While I'm not advocating that subscribers switch to the PDF magazine, the latter has many advantages apart from its cheaper price. It's kinder to the environment because paper isn't used and fuel isn't consumed transporting it around the world. Indeed, sent by e-mail, the PDF magazine goes almost instantaneously to every corner of the earth without stamps, customs, ships and planes.

The paper magazine has many plus points in that it is easier to carry wherever you go and the A5 format of Jupiter is ideal for this purpose, but the PDF has an advantage because the text size can be altered to suit the individual. Certainly, if I resided outside 'Jupiter's United Kingdom base, I would consider a PDF subscription to be a very good idea especially with the pound sterling being relatively low against other currencies at the moment.

Now on to the magazine! I can't say I liked the cover very much. It was a bit sketchy and amateurish. It was supposed to depict the first story, 'The Weight Of Shadows' by Lee Moan. I'm not sure if the artist is also the author but, if so, I would stick to writing. The story itself appeared to be an analogy of Africa and Rwanda's conflict between the Hutus and Tutsis. In fact, it was almost a direct parallel and I was beginning to wonder where a divergence would emerge.

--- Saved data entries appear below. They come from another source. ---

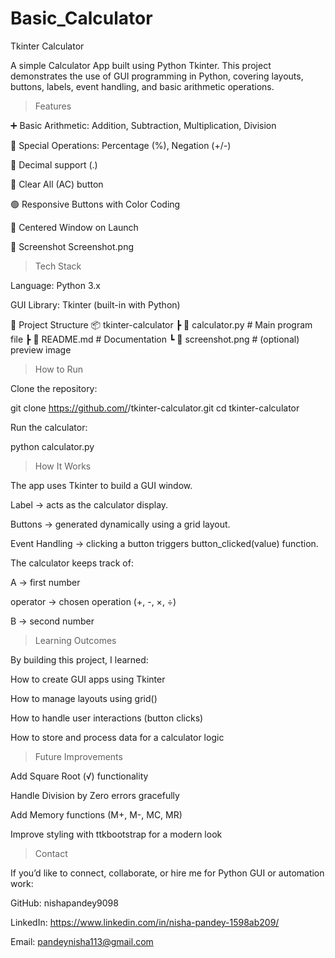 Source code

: # Basic_Calculator

Tkinter Calculator

A simple Calculator App built using Python Tkinter.
This project demonstrates the use of GUI programming in Python, covering layouts, buttons, labels, event handling, and basic arithmetic operations.

> Features

➕ Basic Arithmetic: Addition, Subtraction, Multiplication, Division

🔄 Special Operations: Percentage (%), Negation (+/-)

🧮 Decimal support (.)

🧹 Clear All (AC) button

🟢 Responsive Buttons with Color Coding

📐 Centered Window on Launch

📸 Screenshot
Screenshot.png


> Tech Stack

Language: Python 3.x

GUI Library: Tkinter (built-in with Python)

📂 Project Structure
📦 tkinter-calculator
 ┣ 📜 calculator.py      # Main program file
 ┣ 📜 README.md          # Documentation
 ┗ 📜 screenshot.png     # (optional) preview image

> How to Run

Clone the repository:

git clone https://github.com/<your-username>/tkinter-calculator.git
cd tkinter-calculator


Run the calculator:

python calculator.py

> How It Works

The app uses Tkinter to build a GUI window.

Label → acts as the calculator display.

Buttons → generated dynamically using a grid layout.

Event Handling → clicking a button triggers button_clicked(value) function.

The calculator keeps track of:

A → first number

operator → chosen operation (+, -, ×, ÷)

B → second number

> Learning Outcomes

By building this project, I learned:

How to create GUI apps using Tkinter

How to manage layouts using grid()

How to handle user interactions (button clicks)

How to store and process data for a calculator logic

> Future Improvements

Add Square Root (√) functionality

Handle Division by Zero errors gracefully

Add Memory functions (M+, M-, MC, MR)

Improve styling with ttkbootstrap for a modern look

> Contact

If you’d like to connect, collaborate, or hire me for Python GUI or automation work:

GitHub: nishapandey9098

LinkedIn: https://www.linkedin.com/in/nisha-pandey-1598ab209/

Email: pandeynisha113@gmail.com
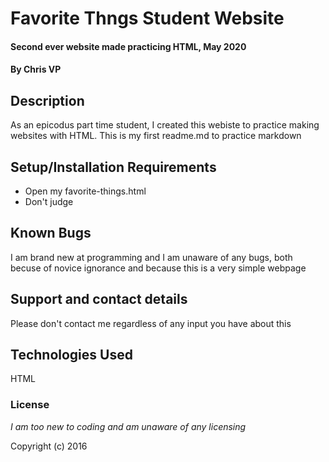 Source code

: # Favorite Thngs Student Website

#### Second ever website made practicing HTML, May 2020

#### By Chris VP

## Description

As an epicodus part time student, I created this webiste to practice making websites with HTML.  This is my first readme.md to practice markdown

## Setup/Installation Requirements

* Open my favorite-things.html
* Don't judge


## Known Bugs

I am brand new at programming and I am unaware of any bugs, both becuse of novice ignorance and because this is a very simple webpage

## Support and contact details

Please don't contact me regardless of any input you have about this

## Technologies Used

HTML

### License

*I am too new to coding and am unaware of any licensing*

Copyright (c) 2016  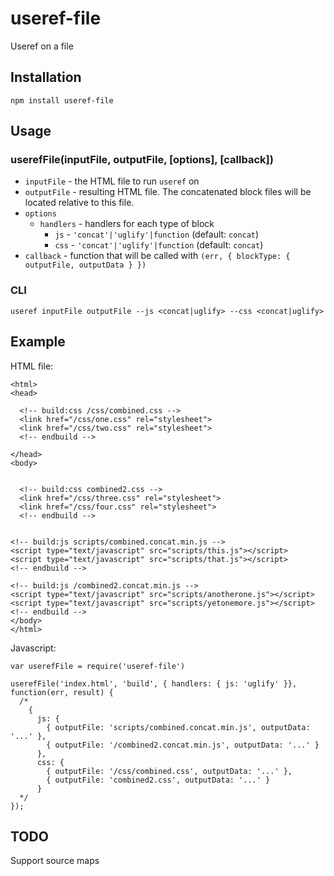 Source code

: # useref-file

Useref on a file

## Installation

    npm install useref-file

## Usage

### userefFile(inputFile, outputFile, [options], [callback])

* `inputFile` - the HTML file to run `useref` on
* `outputFile` - resulting HTML file. The concatenated block files will be located relative to this file.
* `options`
  * `handlers` - handlers for each type of block
    * `js` - `'concat'|'uglify'|function` (default: `concat`)
    * `css` - `'concat'|'uglify'|function` (default: `concat`)
* `callback` - function that will be called with `(err, { blockType: { outputFile, outputData } })`

### CLI

`useref inputFile outputFile --js <concat|uglify> --css <concat|uglify>`


## Example

HTML file:

    <html>
    <head>

      <!-- build:css /css/combined.css -->
      <link href="/css/one.css" rel="stylesheet">
      <link href="/css/two.css" rel="stylesheet">
      <!-- endbuild -->

    </head>
    <body>


      <!-- build:css combined2.css -->
      <link href="/css/three.css" rel="stylesheet">
      <link href="/css/four.css" rel="stylesheet">
      <!-- endbuild -->


    <!-- build:js scripts/combined.concat.min.js -->
    <script type="text/javascript" src="scripts/this.js"></script>
    <script type="text/javascript" src="scripts/that.js"></script>
    <!-- endbuild -->

    <!-- build:js /combined2.concat.min.js -->
    <script type="text/javascript" src="scripts/anotherone.js"></script>
    <script type="text/javascript" src="scripts/yetonemore.js"></script>
    <!-- endbuild -->
    </body>
    </html>


Javascript:

    var userefFile = require('useref-file')

    userefFile('index.html', 'build', { handlers: { js: 'uglify' }}, function(err, result) {
      /* 
        {
          js: {
            { outputFile: 'scripts/combined.concat.min.js', outputData: '...' },
            { outputFile: '/combined2.concat.min.js', outputData: '...' }
          },
          css: {
            { outputFile: '/css/combined.css', outputData: '...' },
            { outputFile: 'combined2.css', outputData: '...' }
          }
      */
    });


## TODO

Support source maps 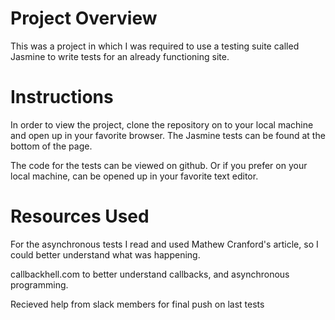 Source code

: # Project Overview

This was a project in which I was required to use a testing suite called Jasmine
to write tests for an already functioning site.

# Instructions

In order to view the project, clone the repository on to your local machine
and open up in your favorite browser. The Jasmine tests can be found at the bottom of the page.

The code for the tests can be viewed on github. Or if you prefer on your local machine,
can be opened up in your favorite text editor.

# Resources Used
For the asynchronous tests I read and used Mathew Cranford's article, so I could better understand
what was happening.

callbackhell.com to better understand callbacks, and asynchronous programming.

Recieved help from slack members for final push on last tests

The story tells of an emotionally traumatised woman, Ellie, choosing to go to a planet hundreds of light years away to look after orphans from a civil war rather than to remain on Earth and commit suicide in one of the state operated suicide centres. At the risk of being offensive to either Hutus or Tutsis, to most people there isn't a great deal of difference between them yet, the perceived differences they experience set them upon a deadly war. It's the same on this planet but the war has lasted two centuries. The anomaly is on this planet the inhabitants have a shadowy after-life attached to those still living. It was an interesting idea but one which came relatively late in the story. Underdeveloped, it had plenty of scope for something far more substantial.

'The Darken Loop' by Huw Langridge is an exciting story of multi-dimensions and an entity from the future. The story begins innocuously enough with the girl called Louise going for an interview some 40 years in our future but not having enough money to buy a cup of coffee. Schrödinger's cat scenario...whether or not she has a cup of coffee affects the long-term future of not just one universe but a multitude of them. It also determines if she lives or dies.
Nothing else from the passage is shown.